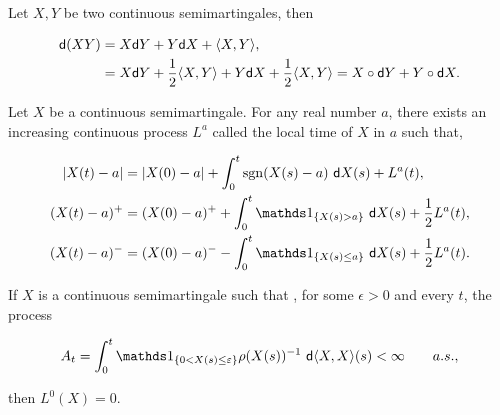 \begin{theorem} \label{thm:partes} 
    Let $X, Y$ be two continuous semimartingales, then

    \begin{align*}
        \mathsf d(XY) &= X \mathsf d Y + Y \mathsf d X + \langle X, Y \rangle,\\
        &= X \mathsf d Y + \frac12\langle X, Y \rangle + Y \mathsf d X + \frac12\langle X, Y \rangle = X \circ \mathsf d Y + Y \circ \mathsf d X.
    \end{align*}
\end{theorem}





\begin{theorem} 
    Let $X$ be a continuous semimartingale. For any real number $a$, there exists an increasing continuous process $L^a$ called the local time of $X$ in $a$ such that,


    \begin{align*}
        \abs{X(t) - a} &= \abs{X(0) - a} + \int_0^t \mathrm{sgn}(X(s) - a)~\d X(s) + L^a(t),\\
        (X(t) - a)^+ &= (X(0) - a)^+ + \int_0^t \mathds 1_{\{X(s) > a\}}~\d X(s) + \frac12 L^a(t),\\
        (X(t) - a)^- &= (X(0) - a)^- - \int_0^t \mathds 1_{\{X(s) \le a\}}~\d X(s) + \frac12 L^a(t).
    \end{align*}

\end{theorem}


\begin{theorem} \label{thm:local_zero} 
    If $X$ is a continuous semimartingale such that , for some $\epsilon > 0$ and every $t$, the process

    \begin{equation*}
        A_t = \int_0^t \mathds 1_{\{0 < X(s) \le \epsilon\}} \rho(X(s))^{-1} ~\d \langle X, X \rangle (s) < \infty \qquad a.s.,
    \end{equation*}

    \noindent then $L^0(X) = 0$.
\end{theorem}


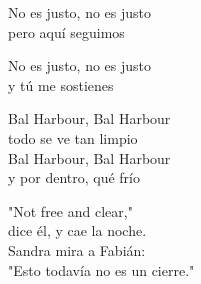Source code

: \begin{lyrics}
No es justo, no es justo\\
pero aquí seguimos

No es justo, no es justo\\
y tú me sostienes

Bal Harbour, Bal Harbour\\
todo se ve tan limpio\\
Bal Harbour, Bal Harbour\\
y por dentro, qué frío

"Not free and clear,"\\
dice él, y cae la noche.\\
Sandra mira a Fabián:\\
"Esto todavía no es un cierre."

\end{lyrics}

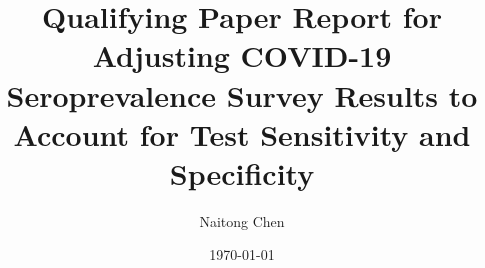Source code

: \documentclass[10pt]{article}
\title{Qualifying Paper Report for Adjusting COVID-19 Seroprevalence Survey Results to Account for Test
Sensitivity and Specificity} %
\author{Naitong Chen} %
\date{\today} %
\begin{document}
\maketitle






\pagebreak



\appendix

\end{document}
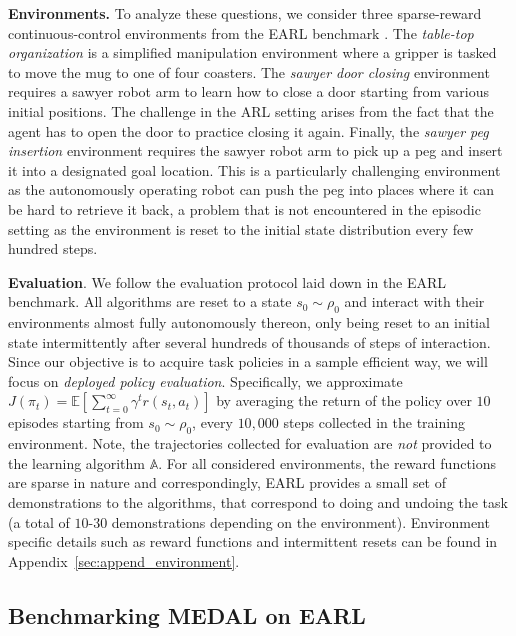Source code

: \documentclass[nohyperref]{article}
\theoremstyle{plain}
\theoremstyle{definition}
\theoremstyle{remark}
\begin{document}
\textbf{Environments.} To analyze these questions, we consider three sparse-reward continuous-control environments from the EARL benchmark \citep{sharma2021autonomous}.
The \emph{table-top organization} is a simplified manipulation environment where a gripper is tasked to move the mug to one of four coasters.
The \emph{sawyer door closing} environment requires a sawyer robot arm to learn how to close a door starting from various initial positions. The challenge in the ARL setting arises from the fact that the agent has to open the door to practice closing it again. Finally, the \emph{sawyer peg insertion} environment requires the sawyer robot arm to pick up a peg and insert it into a designated goal location. This is a particularly challenging environment as the autonomously operating robot can push the peg into places where it can be hard to retrieve it back, a problem that is not encountered in the episodic setting as the environment is reset to the initial state distribution every few hundred steps.

\textbf{Evaluation}. We follow the evaluation protocol laid down in the EARL benchmark. All algorithms are reset to a state $s_0 \sim \rho_0$ and interact with their environments almost fully autonomously thereon, only being reset to an initial state intermittently after several hundreds of thousands of steps of interaction. Since our objective is to acquire task policies in a sample efficient way, we will focus on \textit{deployed policy evaluation}. Specifically, we approximate $J(\pi_t) = \mathbb{E}[\sum_{t=0}^\infty \gamma^t r(s_t, a_t)]$ by averaging the return of the policy over $10$ episodes starting from $s_0 \sim \rho_0$, every $10,000$ steps collected in the training environment. Note, the trajectories collected for evaluation are \textit{not} provided to the learning algorithm $\mathbb{A}$. For all considered environments, the reward functions are sparse in nature and correspondingly, EARL provides a small set of demonstrations to the algorithms, that correspond to doing and undoing the task (a total of $10$-$30$ demonstrations depending on the environment). Environment specific details such as reward functions and intermittent resets can be found in Appendix~\ref{sec:append_environment}.

\subsection{Benchmarking MEDAL on EARL}
\label{sec:benchmark}
\end{document}
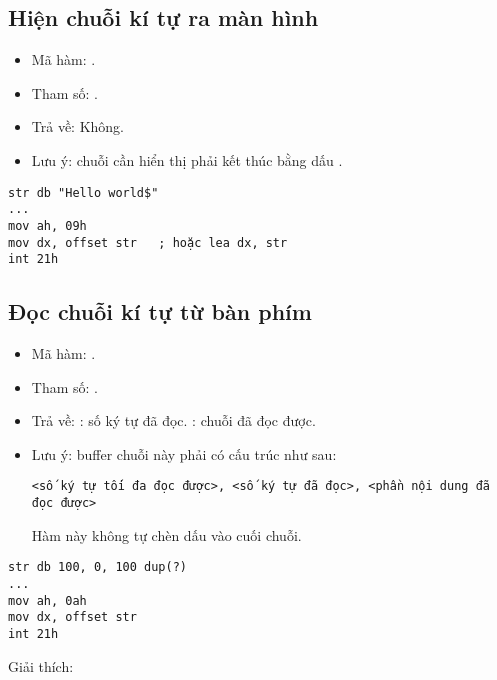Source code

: \documentclass[main.tex]{subfiles}
\begin{document}
\subsection{Hiện chuỗi kí tự ra màn hình}
\begin{itemize}
    \item Mã hàm: .
    \item Tham số: .
    \item Trả về: Không.
    \item Lưu ý: chuỗi cần hiển thị phải kết thúc bằng dấu .
\end{itemize}
\begin{verbatim}
str db "Hello world$"
... 
mov ah, 09h 
mov dx, offset str   ; hoặc lea dx, str
int 21h
\end{verbatim}
\subsection{Đọc chuỗi kí tự từ bàn phím}
\begin{itemize}
    \item Mã hàm: .
    \item Tham số: .
    \item Trả về: \cd{[DX+1]}: số ký tự đã đọc. \cd{[DX+2]}: chuỗi đã đọc được.
    \item Lưu ý: buffer chuỗi này phải có cấu trúc như sau:
    \begin{verbatim}
<số ký tự tối đa đọc được>, <số ký tự đã đọc>, <phần nội dung đã đọc được>
    \end{verbatim}
    \par Hàm này không tự chèn dấu  vào cuối chuỗi.
\end{itemize}
\begin{verbatim}
str db 100, 0, 100 dup(?)
...
mov ah, 0ah 
mov dx, offset str 
int 21h
\end{verbatim}
Giải thích:
\end{document}
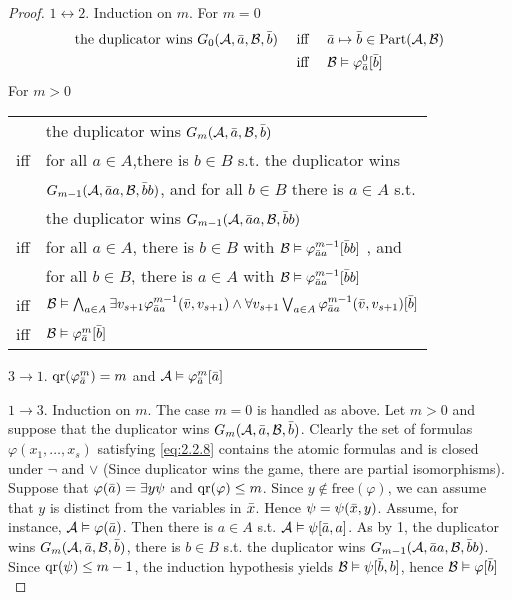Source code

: \documentclass[11pt]{article}
\def \Part {\text{Part}}
\def \free {\text{free}}
\begin{document}
\begin{proof}
\(1\leftrightarrow 2\). Induction on \(m\). For \(m=0\)
\begin{align*}
\text{the duplicator wins }G_0(\cala,\bara,\calb,\barb)
&\quad\text{ iff }\quad
\bara\mapsto\barb\in\Part(\cala,\calb)\\
&\quad\text{ iff }\quad
\calb\vDash\varphi_{\bara}^0[\barb]
\end{align*}
For \(m>0\)
\begin{center}
\begin{tabular}{ll}
 & the duplicator wins \(G_m(\mathcal{A},\bar{a},\mathcal{B},\bar{b})\)\\
iff & for all \(a\in A\),there is \(b\in B\) s.t. the duplicator wins\\
 & \(G_{m-1}(\mathcal{A},\bar{a} a,\mathcal{B},\bar{b} b)\), and for all \(b\in B\) there is \(a\in A\) s.t.\\
 & the duplicator wins \(G_{m-1}(\mathcal{A},\bar{a} a,\mathcal{B},\bar{b} b)\)\\
iff & for all \(a\in A\), there is \(b\in B\) with \(\mathcal{B}\vDash\varphi_{\bar{a} a}^{m-1}[\bar{b} b]\) , and\\
 & for all \(b\in B\), there is \(a\in A\) with \(\mathcal{B}\vDash\varphi_{\bar{a} a}^{m-1}[\bar{b} b]\)\\
iff & \(\mathcal{B}\vDash\bigwedge_{a\in A}\exists v_{s+1}\varphi_{\bar{a} a}^{m-1}(\bar{v},v_{s+1})\wedge\forall v_{s+1}\bigvee_{a\in A}\varphi_{\bar{a} a}^{m-1}(\bar{v},v_{s+1})[\bar{b}]\)\\
iff & \(\mathcal{B}\vDash\varphi_{\bar{a}}^m[\bar{b}]\)\\
\end{tabular}
\end{center}

\(3\to1\). \(\operatorname{qr}(\varphi^m_{\bar{a}})=m\) and \(\mathcal{A}\vDash\varphi_{\bar{a}}^m[\bar{a}]\)

\(1\to 3\). Induction on \(m\). The case \(m=0\) is handled as above. Let \(m>0\) and suppose
that the duplicator wins \(G_m(\mathcal{A},\bar{a},\mathcal{B},\bar{b})\).  Clearly the set of formulas
\(\varphi(x_1,\dots,x_s)\) satisfying 
\ref{eq:2.2.8} contains the atomic formulas and is closed under \(\neg\) and \(\vee\) (Since
duplicator wins the game, there are partial isomorphisms). Suppose that
\(\varphi(\bar{a})=\exists y\psi\) and \(\operatorname{qr}(\varphi)\le m\). Since \(y\not\in\free(\varphi)\), we can assume
that \(y\) is distinct from the variables in \(\bar{x}\). Hence \(\psi=\psi(\bar{x},y)\). Assume, for
instance, \(\mathcal{A}\vDash\varphi(\bar{a})\). Then there is \(a\in A\) s.t.
\(\mathcal{A}\vDash\psi[\bar{a},a]\). As by 1, the duplicator wins \(G_m(\mathcal{A},\bar{a},\mathcal{B},\bar{b})\),
there is \(b\in B\) s.t. the duplicator wins \(G_{m-1}(\mathcal{A},\bar{a} a,\mathcal{B},\bar{b} b)\).
Since \(\operatorname{qr}(\psi)\le m-1\), the induction hypothesis yields
\(\mathcal{B}\vDash\psi[\bar{b},b]\), hence \(\mathcal{B}\vDash\varphi[\bar{b}]\)
\end{proof}
\end{document}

※ ※ ※

▶ **WORK TASK**:
Only the lines from the first line of the data above through the line with "X, Y \rangle,\\" should appear in the answer, retyped exactly, with every picture left out.

▶ **WRITTEN REPLY**:
 \begin{theorem} \label{thm:partes} 
    Let $X, Y$ be two continuous semimartingales, then

    \begin{align*}
        \mathsf d(XY) &= X \mathsf d Y + Y \mathsf d X + \langle X, Y \rangle,\\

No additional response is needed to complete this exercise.